• [Given data]
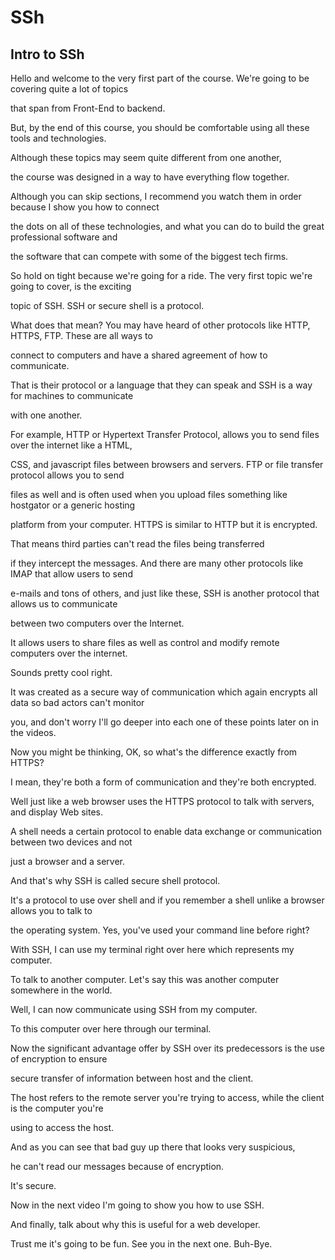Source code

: # SSh


## Intro to SSh


Hello and welcome to the very first part of the course. We're going to be covering quite a lot of topics

that span from Front-End to backend.

But, by the end of this course, you should be comfortable using all these tools and technologies.

Although these topics may seem quite different from one another,

the course was designed in a way to have everything flow together.

Although you can skip sections, I recommend you watch them in order because I show you how to connect

the dots on all of these technologies, and what you can do to build the great professional software and

the software that can compete with some of the biggest tech firms.

So hold on tight because we're going for a ride. The very first topic we're going to cover, is the exciting

topic of SSH. SSH or secure shell is a protocol.

What does that mean? You may have heard of other protocols like HTTP, HTTPS, FTP. These are all ways to

connect to computers and have a shared agreement of how to communicate.

That is their protocol or a language that they can speak and SSH is a way for machines to communicate

with one another.

For example, HTTP or Hypertext Transfer Protocol, allows you to send files over the internet like a HTML,

CSS, and javascript files between browsers and servers. FTP or file transfer protocol allows you to send

files as well and is often used when you upload files something like hostgator or a generic hosting

platform from your computer. HTTPS is similar to HTTP but it is encrypted.

That means third parties can't read the files being transferred

if they intercept the messages. And there are many other protocols like IMAP that allow users to send

e-mails and tons of others, and just like these, SSH is another protocol that allows us to communicate

between two computers over the Internet.

It allows users to share files as well as control and modify remote computers over the internet.

Sounds pretty cool right.

It was created as a secure way of communication which again encrypts all data so bad actors can't monitor

you, and don't worry I'll go deeper into each one of these points later on in the videos.

Now you might be thinking, OK, so what's the difference exactly from HTTPS?

I mean, they're both a form of communication and they're both encrypted.

Well just like a web browser uses the HTTPS protocol to talk with servers, and display Web sites.

A shell needs a certain protocol to enable data exchange or communication between two devices and not

just a browser and a server.

And that's why SSH is called secure shell protocol.

It's a protocol to use over shell and if you remember a shell unlike a browser allows you to talk to

the operating system. Yes, you've used your command line before right?

With SSH, I can use my terminal right over here which represents my computer.

To talk to another computer. Let's say this was another computer somewhere in the world.

Well, I can now communicate using SSH from my computer.

To this computer over here through our terminal.

Now the significant advantage offer by SSH over its predecessors is the use of encryption to ensure

secure transfer of information between host and the client.

The host refers to the remote server you're trying to access, while the client is the computer you're

using to access the host.

And as you can see that bad guy up there that looks very suspicious,

he can't read our messages because of encryption.

It's secure.

Now in the next video I'm going to show you how to use SSH.

And finally, talk about why this is useful for a web developer.

Trust me it's going to be fun. See you in the next one. Buh-Bye.



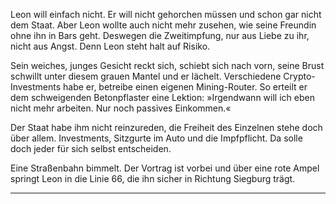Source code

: Leon will einfach nicht. Er will nicht gehorchen müssen und schon gar nicht dem Staat. Aber Leon wollte auch nicht mehr zusehen, wie seine Freundin ohne ihn in Bars geht. Deswegen die Zweitimpfung, nur aus Liebe zu ihr, nicht aus Angst. Denn Leon steht halt auf Risiko.

Sein weiches, junges Gesicht reckt sich, schiebt sich nach vorn, seine Brust schwillt unter diesem grauen Mantel und er lächelt. Verschiedene Crypto-Investments habe er, betreibe einen eigenen Mining-Router. So erteilt er dem schweigenden Betonpflaster eine Lektion: »Irgendwann will ich eben nicht mehr arbeiten. Nur noch passives Einkommen.«

Der Staat habe ihm nicht reinzureden, die Freiheit des Einzelnen stehe doch über allem. Investments, Sitzgurte im Auto und die Impfpflicht. Da solle doch jeder für sich selbst entscheiden.

Eine Straßenbahn bimmelt. Der Vortrag ist vorbei und über eine rote Ampel springt Leon in die Linie 66, die ihn sicher in Richtung Siegburg trägt.

---



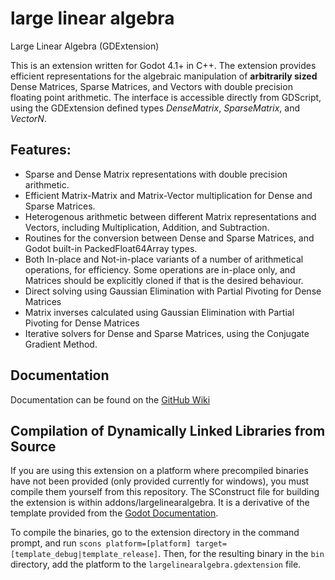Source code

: # large linear algebra
 Large Linear Algebra (GDExtension)

This is an extension written for Godot 4.1+ in C++.
The extension provides efficient representations for the algebraic manipulation of **arbitrarily sized** Dense Matrices, Sparse Matrices, and Vectors with double precision floating point arithmetic. The interface is accessible directly from GDScript, using the GDExtension defined types *DenseMatrix*, *SparseMatrix*, and *VectorN*.

## Features:
- Sparse and Dense Matrix representations with double precision arithmetic.
- Efficient Matrix-Matrix and Matrix-Vector multiplication for Dense and Sparse Matrices.
- Heterogenous arithmetic between different Matrix representations and Vectors, including Multiplication, Addition, and Subtraction.
- Routines for the conversion between Dense and Sparse Matrices, and Godot built-in PackedFloat64Array types.
- Both In-place and Not-in-place variants of a number of arithmetical operations, for efficiency. Some operations are in-place only, and Matrices should be explicitly cloned if that is the desired behaviour.
- Direct solving using Gaussian Elimination with Partial Pivoting for Dense Matrices
- Matrix inverses calculated using Gaussian Elimination with Partial Pivoting for Dense Matrices
- Iterative solvers for Dense and Sparse Matrices, using the Conjugate Gradient Method.

## Documentation
Documentation can be found on the [GitHub Wiki](https://github.com/Johnnoe2618/large-linear-algebra/wiki)

## Compilation of Dynamically Linked Libraries from Source
If you are using this extension on a platform where precompiled binaries have not been provided (only provided currently for windows), you must compile them yourself from this repository.
The SConstruct file for building the extension is within addons/largelinearalgebra. It is a derivative of the template provided from the [Godot Documentation](https://docs.godotengine.org/en/stable/tutorials/scripting/gdextension/gdextension_cpp_example.html).

To compile the binaries, go to the extension directory in the command prompt, and run ``scons platform=[platform] target=[template_debug|template_release]``. Then, for the resulting binary in the ``bin`` directory, add the platform to the ``largelinearalgebra.gdextension`` file.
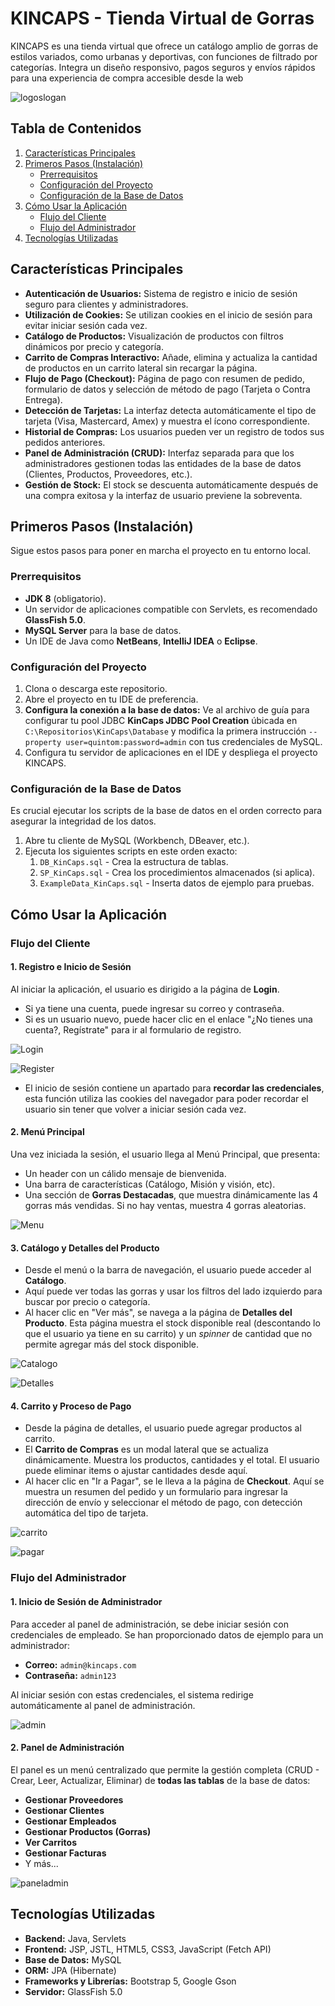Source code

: # KINCAPS - Tienda Virtual de Gorras

KINCAPS es una tienda virtual que ofrece un catálogo amplio de gorras de estilos variados, como urbanas y deportivas, con funciones de filtrado por categorías. Integra un diseño responsivo, pagos seguros y envíos rápidos para una experiencia de compra accesible desde la web 

![logoslogan](KinCaps/src/main/webapp/img/Logo/Logo%20y%20Slogan.png)

## Tabla de Contenidos

1. [Características Principales](#caracteristicas-principales)
2. [Primeros Pasos (Instalación)](#primeros-pasos-instalacion)
    - [Prerrequisitos](#prerrequisitos)
    - [Configuración del Proyecto](#configuracion-del-proyecto)
    - [Configuración de la Base de Datos](#configuracion-de-la-base-de-datos)
3. [Cómo Usar la Aplicación](#como-usar-la-aplicacion)
    - [Flujo del Cliente](#flujo-del-cliente)
    - [Flujo del Administrador](#flujo-del-administrador)
4. [Tecnologías Utilizadas](#tecnologias-utilizadas)

## Características Principales

-   **Autenticación de Usuarios:** Sistema de registro e inicio de sesión seguro para clientes y administradores.
-   **Utilización de Cookies:** Se utilizan cookies en el inicio de sesión para evitar iniciar sesión cada vez. 
-   **Catálogo de Productos:** Visualización de productos con filtros dinámicos por precio y categoría.
-   **Carrito de Compras Interactivo:** Añade, elimina y actualiza la cantidad de productos en un carrito lateral sin recargar la página.
-   **Flujo de Pago (Checkout):** Página de pago con resumen de pedido, formulario de datos y selección de método de pago (Tarjeta o Contra Entrega).
-   **Detección de Tarjetas:** La interfaz detecta automáticamente el tipo de tarjeta (Visa, Mastercard, Amex) y muestra el ícono correspondiente.
-   **Historial de Compras:** Los usuarios pueden ver un registro de todos sus pedidos anteriores.
-   **Panel de Administración (CRUD):** Interfaz separada para que los administradores gestionen todas las entidades de la base de datos (Clientes, Productos, Proveedores, etc.).
-   **Gestión de Stock:** El stock se descuenta automáticamente después de una compra exitosa y la interfaz de usuario previene la sobreventa.

## Primeros Pasos (Instalación)

Sigue estos pasos para poner en marcha el proyecto en tu entorno local.

### Prerrequisitos

-   **JDK 8** (obligatorio).
-   Un servidor de aplicaciones compatible con Servlets, es recomendado **GlassFish 5.0**.
-   **MySQL Server** para la base de datos.
-   Un IDE de Java como **NetBeans**, **IntelliJ IDEA** o **Eclipse**.

### Configuración del Proyecto

1.  Clona o descarga este repositorio.
2.  Abre el proyecto en tu IDE de preferencia.
3.  **Configura la conexión a la base de datos:** Ve al archivo de guía para configurar tu pool JDBC **KinCaps JDBC Pool Creation** úbicada en `C:\Repositorios\KinCaps\Database` y modifica la primera instrucción `--property user=quintom:password=admin` con tus credenciales de MySQL.
4.  Configura tu servidor de aplicaciones en el IDE y despliega el proyecto KINCAPS.

### Configuración de la Base de Datos

Es crucial ejecutar los scripts de la base de datos en el orden correcto para asegurar la integridad de los datos.

1.  Abre tu cliente de MySQL (Workbench, DBeaver, etc.).
2.  Ejecuta los siguientes scripts en este orden exacto:
    1.  `DB_KinCaps.sql` - Crea la estructura de tablas.
    2.  `SP_KinCaps.sql` - Crea los procedimientos almacenados (si aplica).
    3.  `ExampleData_KinCaps.sql` - Inserta datos de ejemplo para pruebas.

## Cómo Usar la Aplicación

### Flujo del Cliente

#### 1. Registro e Inicio de Sesión

Al iniciar la aplicación, el usuario es dirigido a la página de **Login**.
-   Si ya tiene una cuenta, puede ingresar su correo y contraseña.
-   Si es un usuario nuevo, puede hacer clic en el enlace "¿No tienes una cuenta?, Regístrate" para ir al formulario de registro.

![Login](KinCaps/src/main/webapp/img/readme/login.png)

![Register](KinCaps/src/main/webapp/img/readme/register.png)

-   El inicio de sesión contiene un apartado para **recordar las credenciales**, esta función utiliza las cookies del navegador para poder recordar el usuario sin tener que volver a iniciar sesión cada vez.

#### 2. Menú Principal

Una vez iniciada la sesión, el usuario llega al Menú Principal, que presenta:
-   Un header con un cálido mensaje de bienvenida.
-   Una barra de características (Catálogo, Misión y visión, etc).
-   Una sección de **Gorras Destacadas**, que muestra dinámicamente las 4 gorras más vendidas. Si no hay ventas, muestra 4 gorras aleatorias.

![Menu](KinCaps/src/main/webapp/img/readme/menu.png)


#### 3. Catálogo y Detalles del Producto

-   Desde el menú o la barra de navegación, el usuario puede acceder al **Catálogo**.
-   Aquí puede ver todas las gorras y usar los filtros del lado izquierdo para buscar por precio o categoría.
-   Al hacer clic en "Ver más", se navega a la página de **Detalles del Producto**. Esta página muestra el stock disponible real (descontando lo que el usuario ya tiene en su carrito) y un *spinner* de cantidad que no permite agregar más del stock disponible.

![Catalogo](KinCaps/src/main/webapp/img/readme/catalogo.png)

![Detalles](KinCaps/src/main/webapp/img/readme/detalles.png)


#### 4. Carrito y Proceso de Pago

-   Desde la página de detalles, el usuario puede agregar productos al carrito.
-   El **Carrito de Compras** es un modal lateral que se actualiza dinámicamente. Muestra los productos, cantidades y el total. El usuario puede eliminar items o ajustar cantidades desde aquí.
-   Al hacer clic en "Ir a Pagar", se le lleva a la página de **Checkout**. Aquí se muestra un resumen del pedido y un formulario para ingresar la dirección de envío y seleccionar el método de pago, con detección automática del tipo de tarjeta.

![carrito](KinCaps/src/main/webapp/img/readme/carrito.png)

![pagar](KinCaps/src/main/webapp/img/readme/pagar.png)


### Flujo del Administrador

#### 1. Inicio de Sesión de Administrador

Para acceder al panel de administración, se debe iniciar sesión con credenciales de empleado. Se han proporcionado datos de ejemplo para un administrador:

-   **Correo:** `admin@kincaps.com`
-   **Contraseña:** `admin123`

Al iniciar sesión con estas credenciales, el sistema redirige automáticamente al panel de administración.

![admin](KinCaps/src/main/webapp/img/readme/admin.png)

#### 2. Panel de Administración

El panel es un menú centralizado que permite la gestión completa (CRUD - Crear, Leer, Actualizar, Eliminar) de **todas las tablas** de la base de datos:

-   **Gestionar Proveedores**
-   **Gestionar Clientes**
-   **Gestionar Empleados**
-   **Gestionar Productos (Gorras)**
-   **Ver Carritos**
-   **Gestionar Facturas**
-   Y más...

![paneladmin](KinCaps/src/main/webapp/img/readme/paneladmin.png)


## Tecnologías Utilizadas

-   **Backend:** Java, Servlets
-   **Frontend:** JSP, JSTL, HTML5, CSS3, JavaScript (Fetch API)
-   **Base de Datos:** MySQL
-   **ORM:** JPA (Hibernate)
-   **Frameworks y Librerías:** Bootstrap 5, Google Gson
-   **Servidor:** GlassFish 5.0
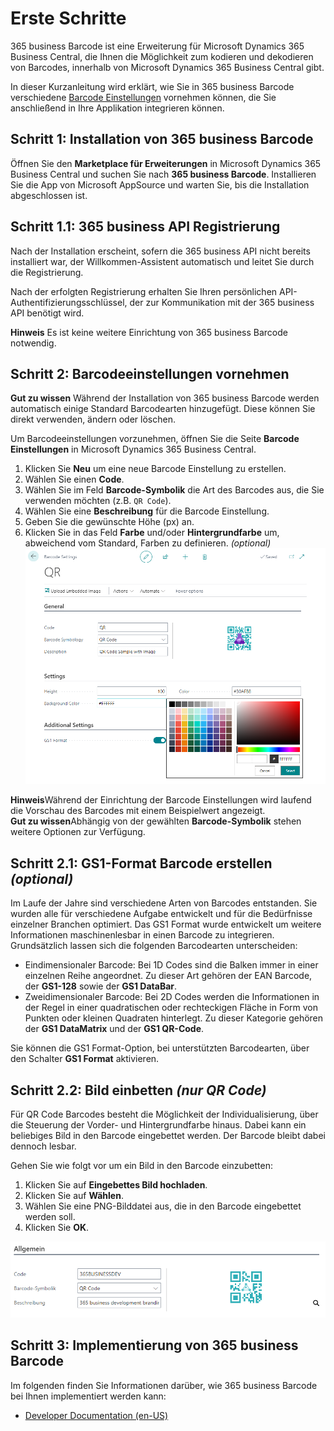 # Erste Schritte

365 business Barcode ist eine Erweiterung für Microsoft Dynamics 365 Business Central, die Ihnen die Möglichkeit zum kodieren und dekodieren von Barcodes, innerhalb von Microsoft Dynamics 365 Business Central gibt.

In dieser Kurzanleitung wird erklärt, wie Sie in 365 business Barcode verschiedene [Barcode Einstellungen](barcode-settings.md) vornehmen können, die Sie anschließend in Ihre Applikation integrieren können.

## Schritt 1: Installation von 365 business Barcode

Öffnen Sie den **Marketplace für Erweiterungen** in Microsoft Dynamics 365 Business Central und suchen Sie nach **365 business Barcode**. Installieren Sie die App von Microsoft AppSource und warten Sie, bis die Installation abgeschlossen ist.

## Schritt 1.1: 365 business API Registrierung

Nach der Installation erscheint, sofern die 365 business API nicht bereits installiert war, der Willkommen-Assistent automatisch und leitet Sie durch die Registrierung.

Nach der erfolgten Registrierung erhalten Sie Ihren persönlichen API-Authentifizierungsschlüssel, der zur Kommunikation mit der 365 business API benötigt wird.<br>

<div class="alert alert-info">
    <i class="fa-duotone fa-thin fa-lightbulb fa-lg"></i> <strong>Hinweis</strong> Es ist keine weitere Einrichtung von 365 business Barcode notwendig.
</div>

## Schritt 2: Barcodeeinstellungen vornehmen

<div class="alert alert-info">
    <i class="fa-duotone fa-thin fa-lightbulb fa-lg"></i> <strong>Gut zu wissen</strong> Während der Installation von 365 business Barcode werden automatisch einige Standard Barcodearten hinzugefügt. Diese können Sie direkt verwenden, ändern oder löschen.
</div>

Um Barcodeeinstellungen vorzunehmen, öffnen Sie die Seite **Barcode Einstellungen** in Microsoft Dynamics 365 Business Central.

 1. Klicken Sie **Neu** um eine neue Barcode Einstellung zu erstellen.
 2. Wählen Sie einen **Code**.
 3. Wählen Sie im Feld **Barcode-Symbolik** die Art des Barcodes aus, die Sie verwenden möchten (z.B. `QR Code`).
 4. Wählen Sie eine **Beschreibung** für die Barcode Einstellung.
 5. Geben Sie die gewünschte Höhe (px) an.
 6. Klicken Sie in das Feld **Farbe** und/oder **Hintergrundfarbe** um, abweichend vom Standard, Farben zu definieren. _(optional)_<br>![Farbauswahl](/assets/images/365-business-barcode/5c299f7b1b93a3b1b6c71d46c162491a9264e72fb4d66f9e435a182684624243.png)

<div class="alert alert-info">
    <i class="fa-duotone fa-thin fa-lightbulb fa-lg"></i> <strong>Hinweis</strong>Während der Einrichtung der Barcode Einstellungen wird laufend die Vorschau des Barcodes mit einem Beispielwert angezeigt.
</div>

<div class="alert alert-notice">
    <i class="fa-light fa-hand-point-up fa-lg"></i> <strong>Gut zu wissen</strong>Abhängig von der gewählten <b>Barcode-Symbolik</b> stehen weitere Optionen zur Verfügung.
</div>

## Schritt 2.1: GS1-Format Barcode erstellen _(optional)_

Im Laufe der Jahre sind verschiedene Arten von Barcodes entstanden. Sie wurden alle für verschiedene Aufgabe entwickelt und für die Bedürfnisse einzelner Branchen optimiert. Das GS1 Format wurde entwickelt um weitere Informationen maschinenlesbar in einen Barcode zu integrieren.
Grundsätzlich lassen sich die folgenden Barcodearten unterscheiden:

 - Eindimensionaler Barcode: Bei 1D Codes sind die Balken immer in einer einzelnen Reihe angeordnet. Zu dieser Art gehören der EAN Barcode, der **GS1-128** sowie der **GS1 DataBar**.
 - Zweidimensionaler Barcode: Bei 2D Codes werden die Informationen in der Regel in einer quadratischen oder rechteckigen Fläche in Form von Punkten oder kleinen Quadraten hinterlegt. Zu dieser Kategorie gehören der **GS1 DataMatrix** und der **GS1 QR-Code**.

Sie können die GS1 Format-Option, bei unterstützten Barcodearten, über den Schalter **GS1 Format** aktivieren.

## Schritt 2.2: Bild einbetten _(nur QR Code)_

Für QR Code Barcodes besteht die Möglichkeit der Individualisierung, über die Steuerung der Vorder- und Hintergrundfarbe hinaus. Dabei kann ein beliebiges Bild in den Barcode eingebettet werden. Der Barcode bleibt dabei dennoch lesbar.

Gehen Sie wie folgt vor um ein Bild in den Barcode einzubetten:

 1. Klicken Sie auf **Eingebettes Bild hochladen**.
 2. Klicken Sie auf **Wählen**.
 3. Wählen Sie eine PNG-Bilddatei aus, die in den Barcode eingebettet werden soll.
 4. Klicken Sie **OK**.

![QR Code mit eingebettetem Bild](/assets/images/365-business-barcode/953eae17f991ea69d2c1ae2559bfedd8566a13203981bdeed545e2f4a976c2fe.png)  

## Schritt 3: Implementierung von 365 business Barcode

Im folgenden finden Sie Informationen darüber, wie 365 business Barcode bei Ihnen implementiert werden kann:

 - [Developer Documentation (en-US)](../../al-developer/365businessbarcode/readme.md)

• [What you should do] Print exactly the lines above from the one with "precio y categoría." to the one with "descarga este repositorio.", including both.

• [Reply]
-   **Catálogo de Productos:** Visualización de productos con filtros dinámicos por precio y categoría.
-   **Carrito de Compras Interactivo:** Añade, elimina y actualiza la cantidad de productos en un carrito lateral sin recargar la página.
-   **Flujo de Pago (Checkout):** Página de pago con resumen de pedido, formulario de datos y selección de método de pago (Tarjeta o Contra Entrega).
-   **Detección de Tarjetas:** La interfaz detecta automáticamente el tipo de tarjeta (Visa, Mastercard, Amex) y muestra el ícono correspondiente.
-   **Historial de Compras:** Los usuarios pueden ver un registro de todos sus pedidos anteriores.
-   **Panel de Administración (CRUD):** Interfaz separada para que los administradores gestionen todas las entidades de la base de datos (Clientes, Productos, Proveedores, etc.).
-   **Gestión de Stock:** El stock se descuenta automáticamente después de una compra exitosa y la interfaz de usuario previene la sobreventa.

## Primeros Pasos (Instalación)

Sigue estos pasos para poner en marcha el proyecto en tu entorno local.

### Prerrequisitos

-   **JDK 8** (obligatorio).
-   Un servidor de aplicaciones compatible con Servlets, es recomendado **GlassFish 5.0**.
-   **MySQL Server** para la base de datos.
-   Un IDE de Java como **NetBeans**, **IntelliJ IDEA** o **Eclipse**.

### Configuración del Proyecto

1.  Clona o descarga este repositorio.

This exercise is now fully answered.